One thing seems obvious: a superpower military with unparalleled capabilities for one-way destruction no longer has the more basic ability to impose its will anywhere on the planet. Quite the opposite, U.S. military power has been remarkably discredited globally by the most pitiful of forces. From Pakistan to Honduras, just about anywhere it goes in the old colonial or neocolonial world, in those regions known in the contested Cold War era as the Third World, resistance of one unexpected sort or another arises and failure ensues in some often long-drawn-out and spectacular fashion.

More here.

It was very likely Jonathan Schell who first figured this out very shortly after the Vietnam War in his book about the Nixon administration, The Time of Illusion: a small but determined band of insurgents supported by the local population can freeze a superpower in its tracks, and no amount of fire power can stop it from happening.  That is, you can defeat a nation state's military, but you can't defeat a people that doesn't want to lose.  That's what happened in Vietnam.  That's what happened in Afghanistan, first with the British, then with the Soviets, and now with the United States.  It happened in Iraq, too, even though we continue to characterize that conflict as a victory--I suppose it is a victory if define it in terms of granting Iran a lot more hegemonic power in the region than it had before we invaded, but that's another story.  The bottom line is that, in the 21st century, gargantuan armed forces such as our own encounter diminishing returns the larger they get.  And because our military is, by far, the largest in the history of humanity, we're well into the realm of spending billions to get a dollar's worth of bang.  If even that.

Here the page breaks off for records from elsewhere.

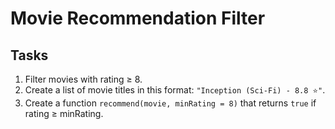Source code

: # Movie Recommendation Filter

## Tasks
1. Filter movies with rating ≥ 8.
2. Create a list of movie titles in this format: `"Inception (Sci-Fi) - 8.8 ⭐"`.
3. Create a function `recommend(movie, minRating = 8)` that returns `true` if rating ≥ minRating.


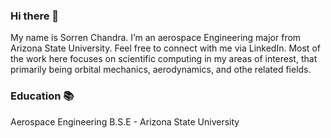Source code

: ### Hi there 👋
My name is Sorren Chandra. I’m an aerospace Engineering major from Arizona State University. Feel free to connect with me via LinkedIn. Most of the work here focuses on scientific computing in my areas of interest, that primarily being orbital mechanics, aerodynamics, and othe related fields. 

### Education 📚
Aerospace Engineering B.S.E - Arizona State University

<em></em>
<!--
**SorrenC/SorrenC** is a ✨ _special_ ✨ repository because its `README.md` (this file) appears on your GitHub profile.

Here are some ideas to get you started:

- 🔭 I’m currently working on ...
- 🌱 I’m currently learning ...
- 👯 I’m looking to collaborate on ...
- 🤔 I’m looking for help with ...
- 💬 Ask me about ...
- 📫 How to reach me: ...
- 😄 Pronouns: ...
- ⚡ Fun fact: ...
-->
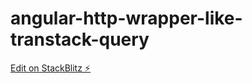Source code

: # angular-http-wrapper-like-transtack-query

[Edit on StackBlitz ⚡️](https://stackblitz.com/edit/angular-kuuegu)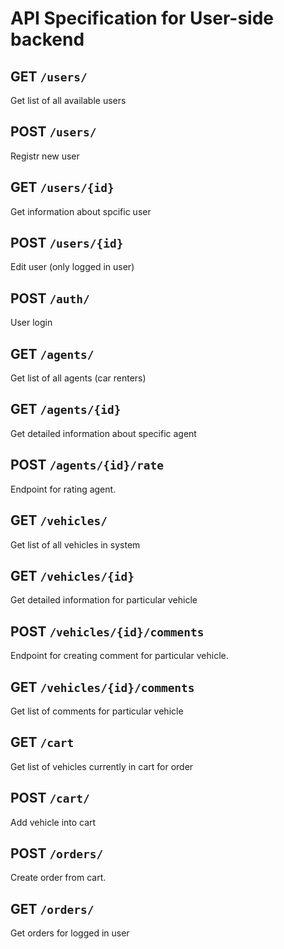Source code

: 
# API Specification for User-side backend

## GET `/users/`

Get list of all available users

## POST `/users/`

Registr new user

## GET `/users/{id}`

Get information about spcific user

## POST `/users/{id}`

Edit user (only logged in user)


## POST `/auth/`

User login


## GET `/agents/` 

Get list of all agents (car renters)

## GET `/agents/{id}`

Get detailed information about specific agent

## POST `/agents/{id}/rate`

Endpoint for rating agent.

## GET `/vehicles/`

Get list of all vehicles in system

## GET `/vehicles/{id}`

Get detailed information for particular vehicle

## POST `/vehicles/{id}/comments`

Endpoint for creating comment for particular vehicle.

## GET `/vehicles/{id}/comments`

Get list of comments for particular vehicle

## GET `/cart`

Get list of vehicles currently in cart for order

## POST `/cart/`

Add vehicle into cart

## POST `/orders/` 

Create order from cart. 


## GET `/orders/`

Get orders for logged in user

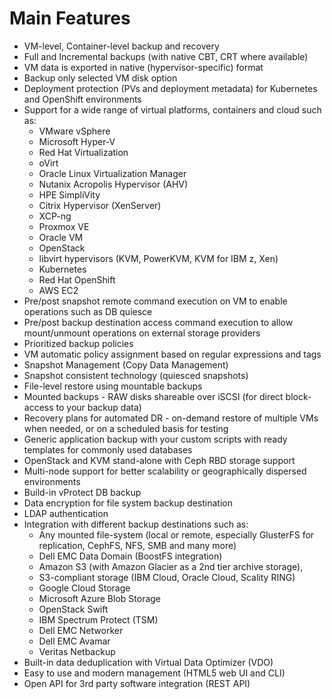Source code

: # Main Features

* VM-level, Container-level backup and recovery
* Full and Incremental backups \(with native CBT, CRT where available\) 
* VM data is exported in native \(hypervisor-specific\) format
* Backup only selected VM disk option
* Deployment protection \(PVs and deployment metadata\) for Kubernetes and OpenShift environments
* Support for a wide range of virtual platforms, containers and cloud such as:
  * VMware vSphere
  * Microsoft Hyper-V
  * Red Hat Virtualization 
  * oVirt 
  * Oracle Linux Virtualization Manager
  * Nutanix Acropolis Hypervisor \(AHV\)
  * HPE SimpliVity
  * Citrix Hypervisor \(XenServer\) 
  * XCP-ng
  * Proxmox VE
  * Oracle VM
  * OpenStack
  * libvirt hypervisors \(KVM, PowerKVM, KVM for IBM z, Xen\)
  * Kubernetes
  * Red Hat OpenShift 
  * AWS EC2 
* Pre/post snapshot remote command execution on VM to enable operations such as DB quiesce
* Pre/post backup destination access command execution to allow mount/unmount operations on external storage providers
* Prioritized backup policies 
* VM automatic policy assignment based on regular expressions and tags
* Snapshot Management \(Copy Data Management\) 
* Snapshot consistent technology \(quiesced snapshots\)
* File-level restore using mountable backups 
* Mounted backups - RAW disks shareable over iSCSI \(for direct block-access to your backup data\)
* Recovery plans for automated DR - on-demand restore of multiple VMs when needed, or on a scheduled basis for testing
* Generic application backup with your custom scripts with ready templates for commonly used databases
* OpenStack and KVM stand-alone with Ceph RBD storage support
* Multi-node support for better scalability or geographically dispersed environments
* Build-in vProtect DB backup
* Data encryption for file system backup destination
* LDAP authentication 
* Integration with different backup destinations such as: 
  * Any mounted file-system \(local or remote, especially GlusterFS for replication, CephFS, NFS, SMB and many more\) 
  * Dell EMC Data Domain \(BoostFS integration\)
  * Amazon S3 \(with Amazon Glacier as a 2nd tier archive storage\), 
  * S3-compliant storage \(IBM Cloud, Oracle Cloud, Scality RING\)
  * Google Cloud Storage
  * Microsoft Azure Blob Storage
  * OpenStack Swift 
  * IBM Spectrum Protect \(TSM\)
  * Dell EMC Networker
  * Dell EMC Avamar
  * Veritas Netbackup
* Built-in data deduplication with Virtual Data Optimizer \(VDO\)
* Easy to use and modern management \(HTML5 web UI and CLI\)
* Open API for 3rd party software integration \(REST API\)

The essay linked above attributes a lot of the motivation for transmuting so many of our foreign policy problems into military problems to a sort of lockstep herd mentality among the Washington establishment, you know, the old military industrial complex and its vast influence over our leaders.  But that doesn't explain why "strong military defense" continues to be a winning campaign issue, why so many rank-and-file Americans always support an ever larger military, even though we break strength and size records year after year after year, why the slightest diplomatic sleight always elicits calls for military response.  Bomb bomb bomb, bomb bomb Iran.  What is it about the American culture that makes us want to pull out guns and fuck people up?  Why are we like this even when it has become mind-numbingly obvious that there are profound limits to what we can actually accomplish abroad using armed force?  When we are laying off teachers and firemen in order to channel our wealth and prosperity into a military that is designed to neutralize Nazis and Soviets even though no threat of this sort has existed for decades?

I don't really know the answer to these questions, but it is telling, I think, that our national anthem is a hymn to war and destruction, rather than an ode to democracy and freedom.